(Material for this exercise Opens)

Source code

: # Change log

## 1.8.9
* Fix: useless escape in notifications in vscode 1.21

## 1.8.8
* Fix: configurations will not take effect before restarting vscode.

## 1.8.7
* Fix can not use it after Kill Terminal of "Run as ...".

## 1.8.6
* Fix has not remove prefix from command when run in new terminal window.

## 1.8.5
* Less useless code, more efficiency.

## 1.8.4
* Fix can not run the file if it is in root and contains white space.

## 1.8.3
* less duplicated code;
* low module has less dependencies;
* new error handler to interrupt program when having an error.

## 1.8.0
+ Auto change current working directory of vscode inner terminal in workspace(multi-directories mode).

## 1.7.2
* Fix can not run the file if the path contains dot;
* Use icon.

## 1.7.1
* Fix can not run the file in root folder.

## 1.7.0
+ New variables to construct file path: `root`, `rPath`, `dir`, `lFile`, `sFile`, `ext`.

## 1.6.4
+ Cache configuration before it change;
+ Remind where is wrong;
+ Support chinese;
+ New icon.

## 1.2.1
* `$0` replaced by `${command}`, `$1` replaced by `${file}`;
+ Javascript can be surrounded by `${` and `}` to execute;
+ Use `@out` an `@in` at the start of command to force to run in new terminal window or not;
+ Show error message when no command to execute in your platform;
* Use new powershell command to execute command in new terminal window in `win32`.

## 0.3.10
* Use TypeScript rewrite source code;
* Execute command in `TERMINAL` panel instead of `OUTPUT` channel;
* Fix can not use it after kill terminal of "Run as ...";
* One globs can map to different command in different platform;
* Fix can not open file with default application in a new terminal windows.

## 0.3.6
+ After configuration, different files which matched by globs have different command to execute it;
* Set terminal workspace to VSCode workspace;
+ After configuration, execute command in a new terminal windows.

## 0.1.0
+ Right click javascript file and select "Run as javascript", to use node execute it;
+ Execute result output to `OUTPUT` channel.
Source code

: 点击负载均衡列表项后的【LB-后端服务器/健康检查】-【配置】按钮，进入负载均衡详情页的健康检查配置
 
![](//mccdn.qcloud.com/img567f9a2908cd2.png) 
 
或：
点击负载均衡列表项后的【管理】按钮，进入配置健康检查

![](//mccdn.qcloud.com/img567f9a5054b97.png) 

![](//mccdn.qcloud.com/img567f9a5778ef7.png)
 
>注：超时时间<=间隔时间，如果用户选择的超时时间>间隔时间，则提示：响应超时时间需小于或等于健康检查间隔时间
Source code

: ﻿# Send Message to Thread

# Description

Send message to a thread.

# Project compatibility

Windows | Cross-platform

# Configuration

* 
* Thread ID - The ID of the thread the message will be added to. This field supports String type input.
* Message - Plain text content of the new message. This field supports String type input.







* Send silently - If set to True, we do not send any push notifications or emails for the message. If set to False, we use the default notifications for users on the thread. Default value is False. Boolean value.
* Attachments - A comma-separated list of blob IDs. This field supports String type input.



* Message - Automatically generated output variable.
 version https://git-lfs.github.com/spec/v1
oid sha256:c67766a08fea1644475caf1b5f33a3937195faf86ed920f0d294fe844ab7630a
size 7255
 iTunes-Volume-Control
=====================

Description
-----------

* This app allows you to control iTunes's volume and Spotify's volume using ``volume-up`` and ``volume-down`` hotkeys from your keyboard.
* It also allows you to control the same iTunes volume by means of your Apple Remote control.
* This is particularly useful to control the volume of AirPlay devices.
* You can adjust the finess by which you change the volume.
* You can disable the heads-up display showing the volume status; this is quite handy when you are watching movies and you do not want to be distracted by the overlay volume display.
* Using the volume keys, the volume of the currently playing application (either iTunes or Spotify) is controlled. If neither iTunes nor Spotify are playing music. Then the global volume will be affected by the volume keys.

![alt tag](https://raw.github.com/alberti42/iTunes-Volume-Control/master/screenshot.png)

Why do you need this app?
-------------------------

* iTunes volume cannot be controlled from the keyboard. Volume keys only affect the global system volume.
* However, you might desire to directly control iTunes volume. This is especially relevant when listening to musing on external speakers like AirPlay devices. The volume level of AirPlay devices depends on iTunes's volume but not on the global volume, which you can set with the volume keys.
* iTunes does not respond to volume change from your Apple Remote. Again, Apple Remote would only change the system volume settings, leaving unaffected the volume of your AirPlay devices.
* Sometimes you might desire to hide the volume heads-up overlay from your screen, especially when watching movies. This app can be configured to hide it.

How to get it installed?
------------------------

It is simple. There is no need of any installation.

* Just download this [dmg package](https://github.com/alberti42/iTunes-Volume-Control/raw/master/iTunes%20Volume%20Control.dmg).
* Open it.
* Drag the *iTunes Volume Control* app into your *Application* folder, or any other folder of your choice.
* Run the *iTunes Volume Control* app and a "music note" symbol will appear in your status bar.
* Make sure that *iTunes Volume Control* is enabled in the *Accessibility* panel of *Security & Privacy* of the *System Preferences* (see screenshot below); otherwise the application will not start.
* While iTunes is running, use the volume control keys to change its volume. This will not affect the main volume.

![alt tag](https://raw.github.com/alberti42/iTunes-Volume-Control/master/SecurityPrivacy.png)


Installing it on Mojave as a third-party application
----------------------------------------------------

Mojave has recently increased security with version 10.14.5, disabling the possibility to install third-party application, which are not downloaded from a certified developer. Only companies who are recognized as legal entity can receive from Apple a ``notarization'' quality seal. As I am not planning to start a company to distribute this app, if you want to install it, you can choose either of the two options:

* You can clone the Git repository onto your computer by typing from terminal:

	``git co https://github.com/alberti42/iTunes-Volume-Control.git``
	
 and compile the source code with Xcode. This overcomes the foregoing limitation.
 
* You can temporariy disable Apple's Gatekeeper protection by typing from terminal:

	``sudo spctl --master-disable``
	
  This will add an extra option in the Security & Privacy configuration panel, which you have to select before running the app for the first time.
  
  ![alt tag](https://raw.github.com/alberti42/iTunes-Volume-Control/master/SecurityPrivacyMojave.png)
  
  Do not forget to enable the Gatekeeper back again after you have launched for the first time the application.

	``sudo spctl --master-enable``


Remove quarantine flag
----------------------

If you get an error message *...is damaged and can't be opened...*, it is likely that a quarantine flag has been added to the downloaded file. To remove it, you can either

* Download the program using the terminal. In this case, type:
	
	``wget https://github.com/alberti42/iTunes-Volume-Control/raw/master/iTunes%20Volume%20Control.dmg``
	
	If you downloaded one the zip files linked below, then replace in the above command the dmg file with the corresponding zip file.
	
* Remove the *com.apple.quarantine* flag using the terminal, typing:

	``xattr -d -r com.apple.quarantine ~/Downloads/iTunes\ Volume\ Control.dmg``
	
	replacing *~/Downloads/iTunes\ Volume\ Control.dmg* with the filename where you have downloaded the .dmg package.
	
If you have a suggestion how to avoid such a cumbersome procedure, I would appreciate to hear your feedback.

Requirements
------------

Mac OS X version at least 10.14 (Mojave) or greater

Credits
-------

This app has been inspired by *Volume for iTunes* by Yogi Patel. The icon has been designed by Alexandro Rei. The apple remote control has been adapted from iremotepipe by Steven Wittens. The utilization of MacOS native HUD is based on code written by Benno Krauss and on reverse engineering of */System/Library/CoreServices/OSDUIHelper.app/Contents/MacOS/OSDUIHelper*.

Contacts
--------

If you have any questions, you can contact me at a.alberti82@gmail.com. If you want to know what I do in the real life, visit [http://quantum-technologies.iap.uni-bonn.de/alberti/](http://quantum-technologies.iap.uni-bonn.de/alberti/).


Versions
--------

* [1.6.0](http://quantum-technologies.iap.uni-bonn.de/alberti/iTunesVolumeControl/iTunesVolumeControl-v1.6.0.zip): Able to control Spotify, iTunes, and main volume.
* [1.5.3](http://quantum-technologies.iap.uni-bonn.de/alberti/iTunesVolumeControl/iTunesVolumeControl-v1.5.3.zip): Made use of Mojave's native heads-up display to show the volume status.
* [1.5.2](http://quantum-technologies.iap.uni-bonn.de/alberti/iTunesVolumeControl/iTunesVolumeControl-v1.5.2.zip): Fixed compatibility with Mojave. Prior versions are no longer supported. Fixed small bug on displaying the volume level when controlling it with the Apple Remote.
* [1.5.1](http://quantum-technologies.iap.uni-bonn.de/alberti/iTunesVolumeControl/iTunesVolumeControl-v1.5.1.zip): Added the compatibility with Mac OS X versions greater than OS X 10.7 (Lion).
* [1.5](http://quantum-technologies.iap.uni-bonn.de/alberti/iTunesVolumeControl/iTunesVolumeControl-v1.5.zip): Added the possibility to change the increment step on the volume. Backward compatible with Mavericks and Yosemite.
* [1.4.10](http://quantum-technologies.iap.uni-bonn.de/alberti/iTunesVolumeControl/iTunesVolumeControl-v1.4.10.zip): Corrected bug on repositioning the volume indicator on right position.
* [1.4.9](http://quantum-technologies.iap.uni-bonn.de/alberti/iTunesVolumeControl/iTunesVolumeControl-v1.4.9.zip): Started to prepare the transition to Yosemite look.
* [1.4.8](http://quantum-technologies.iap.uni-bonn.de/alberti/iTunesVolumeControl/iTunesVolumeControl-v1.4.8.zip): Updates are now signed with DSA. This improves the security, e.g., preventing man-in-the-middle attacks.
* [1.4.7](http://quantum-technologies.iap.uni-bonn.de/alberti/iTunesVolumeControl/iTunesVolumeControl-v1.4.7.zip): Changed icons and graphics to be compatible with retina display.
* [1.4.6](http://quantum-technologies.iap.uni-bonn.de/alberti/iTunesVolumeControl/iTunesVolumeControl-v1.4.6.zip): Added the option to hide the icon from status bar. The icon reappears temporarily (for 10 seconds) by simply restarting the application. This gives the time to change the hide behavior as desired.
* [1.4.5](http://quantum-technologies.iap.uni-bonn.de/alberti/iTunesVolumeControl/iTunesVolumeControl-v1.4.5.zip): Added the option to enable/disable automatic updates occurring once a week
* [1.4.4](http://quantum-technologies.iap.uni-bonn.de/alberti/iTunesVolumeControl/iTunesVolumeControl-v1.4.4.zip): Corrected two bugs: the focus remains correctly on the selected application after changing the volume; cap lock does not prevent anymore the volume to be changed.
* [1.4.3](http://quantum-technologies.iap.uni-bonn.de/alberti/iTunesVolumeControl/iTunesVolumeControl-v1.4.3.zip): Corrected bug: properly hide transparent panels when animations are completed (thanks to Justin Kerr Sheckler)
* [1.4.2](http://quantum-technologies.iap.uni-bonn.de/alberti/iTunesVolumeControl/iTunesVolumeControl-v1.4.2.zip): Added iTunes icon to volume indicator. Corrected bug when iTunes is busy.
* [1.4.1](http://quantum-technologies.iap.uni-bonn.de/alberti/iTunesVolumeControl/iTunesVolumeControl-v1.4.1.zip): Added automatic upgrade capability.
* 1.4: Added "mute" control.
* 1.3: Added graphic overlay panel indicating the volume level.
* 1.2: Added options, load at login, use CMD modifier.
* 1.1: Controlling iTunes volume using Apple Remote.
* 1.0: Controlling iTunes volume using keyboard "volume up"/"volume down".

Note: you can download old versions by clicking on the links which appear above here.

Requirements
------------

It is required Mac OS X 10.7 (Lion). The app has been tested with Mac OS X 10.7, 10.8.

(Material for this exercise Closes)

The task » The answer must be the line containing "automatic upgrade capability." and every line after it through the end of the records, repeated exactly.

Problem solution »
* [1.4.1](http://quantum-technologies.iap.uni-bonn.de/alberti/iTunesVolumeControl/iTunesVolumeControl-v1.4.1.zip): Added automatic upgrade capability.
* 1.4: Added "mute" control.
* 1.3: Added graphic overlay panel indicating the volume level.
* 1.2: Added options, load at login, use CMD modifier.
* 1.1: Controlling iTunes volume using Apple Remote.
* 1.0: Controlling iTunes volume using keyboard "volume up"/"volume down".

Note: you can download old versions by clicking on the links which appear above here.

Requirements
------------

It is required Mac OS X 10.7 (Lion). The app has been tested with Mac OS X 10.7, 10.8.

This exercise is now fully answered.